You'll have to check out your state/town... whatever group the "Powers That Be" are where you live. I had to build a second kitchen. It is in my basement, and that is okay in PA. No animals can have access to it. In PA, you CAN be approved to bake from your home kitchen, too... with limitations. No children can have access while you are working. All ingredients must be stored separately from your family foods. No animals can have access to the kitchen area at any time. There are limitations as to what you can bake/sell... No potentially hazardous foods (nothing that has to be refrigerated, like whipped cream fillings, cheesecakes...). I have 2 Labrador retrievers, so I knew right up front that I couldn't use my home kitchen. I did not have to build a second building. A second kitchen was fine, so that's the route I went.

 

I have 3 months from the date I was inspected to complete Food Safety Manager Certification Training course, and pass the test. This test has to be passed every 5 years here in PA. My water has to be tested and pass for Nitrates and Coliform every year, and I get a yearly inspection from The PA Dept. of Agriculture. I am a registered Food Establishment in the state of PA, so I can make cheesecakes and use whipped cream, etc. My hours are by appointment. My local township had to write a letter stating that I was allowed to run a business like this from my home, and since we have a sand mound/septic system, the man who is the head of the township sewer/waste had to write a letter stating that our septic system should handle the waste water. I did not have to add a grease trap, but I chose to do it anyhow.

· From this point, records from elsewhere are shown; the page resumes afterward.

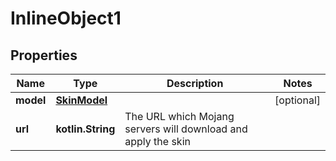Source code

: 
# InlineObject1

## Properties
Name | Type | Description | Notes
------------ | ------------- | ------------- | -------------
**model** | [**SkinModel**](SkinModel.md) |  |  [optional]
**url** | **kotlin.String** | The URL which Mojang servers will download and apply the skin |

It's WAY cheaper to put in a grease trap, than a new septic system!

 

Now, I have to get the word out. Until I get busy enough, I'll keep building websites for other companies. The problem is finding the time to build my own sites. :)

 

A side note: If you are not registered in PA, you better not get caught charging anything for your cakes. You can GIVE them away, though. Now, to pay off this kitchen... Bring on the orders!

post #22 of 33
Quote:
Originally Posted by oonah View Post

I a new mom ( had a 3 month old baby girl) my husband wanted me to stay home....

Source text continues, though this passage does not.